Set down every line of the data exactly, skipping the pictures.

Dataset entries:

[Start of Attachment]

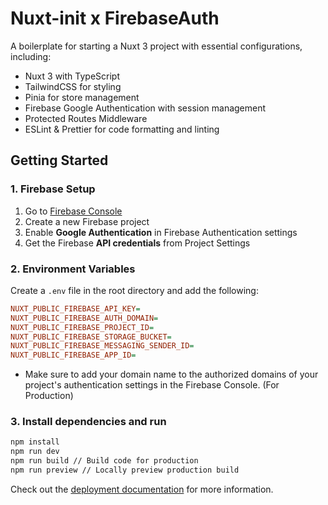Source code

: # Nuxt-init x FirebaseAuth

A boilerplate for starting a Nuxt 3 project with essential configurations, including:

- Nuxt 3 with TypeScript
- TailwindCSS for styling
- Pinia for store management
- Firebase Google Authentication with session management
- Protected Routes Middleware
- ESLint & Prettier for code formatting and linting

## Getting Started

### 1. Firebase Setup
1. Go to [Firebase Console](https://console.firebase.google.com/)
2. Create a new Firebase project
3. Enable **Google Authentication** in Firebase Authentication settings
4. Get the Firebase **API credentials** from Project Settings

### 2. Environment Variables
Create a `.env` file in the root directory and add the following:

```ini
NUXT_PUBLIC_FIREBASE_API_KEY=
NUXT_PUBLIC_FIREBASE_AUTH_DOMAIN=
NUXT_PUBLIC_FIREBASE_PROJECT_ID=
NUXT_PUBLIC_FIREBASE_STORAGE_BUCKET=
NUXT_PUBLIC_FIREBASE_MESSAGING_SENDER_ID=
NUXT_PUBLIC_FIREBASE_APP_ID=
```
* Make sure to add your domain name to the authorized domains of your project's authentication settings in the Firebase Console. (For Production)

### 3. Install dependencies and run 
```bash
npm install
npm run dev
npm run build // Build code for production
npm run preview // Locally preview production build
```

Check out the [deployment documentation](https://nuxt.com/docs/getting-started/deployment) for more information.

[End of Attachment]

:: Written answer ::
Source code

: # Nuxt-init x FirebaseAuth

A boilerplate for starting a Nuxt 3 project with essential configurations, including:

- Nuxt 3 with TypeScript
- TailwindCSS for styling
- Pinia for store management
- Firebase Google Authentication with session management
- Protected Routes Middleware
- ESLint & Prettier for code formatting and linting

## Getting Started

### 1. Firebase Setup
1. Go to [Firebase Console](https://console.firebase.google.com/)
2. Create a new Firebase project
3. Enable **Google Authentication** in Firebase Authentication settings
4. Get the Firebase **API credentials** from Project Settings

### 2. Environment Variables
Create a `.env` file in the root directory and add the following:

```ini
NUXT_PUBLIC_FIREBASE_API_KEY=
NUXT_PUBLIC_FIREBASE_AUTH_DOMAIN=
NUXT_PUBLIC_FIREBASE_PROJECT_ID=
NUXT_PUBLIC_FIREBASE_STORAGE_BUCKET=
NUXT_PUBLIC_FIREBASE_MESSAGING_SENDER_ID=
NUXT_PUBLIC_FIREBASE_APP_ID=
```
* Make sure to add your domain name to the authorized domains of your project's authentication settings in the Firebase Console. (For Production)

### 3. Install dependencies and run 
```bash
npm install
npm run dev
npm run build // Build code for production
npm run preview // Locally preview production build
```

Check out the [deployment documentation](https://nuxt.com/docs/getting-started/deployment) for more information.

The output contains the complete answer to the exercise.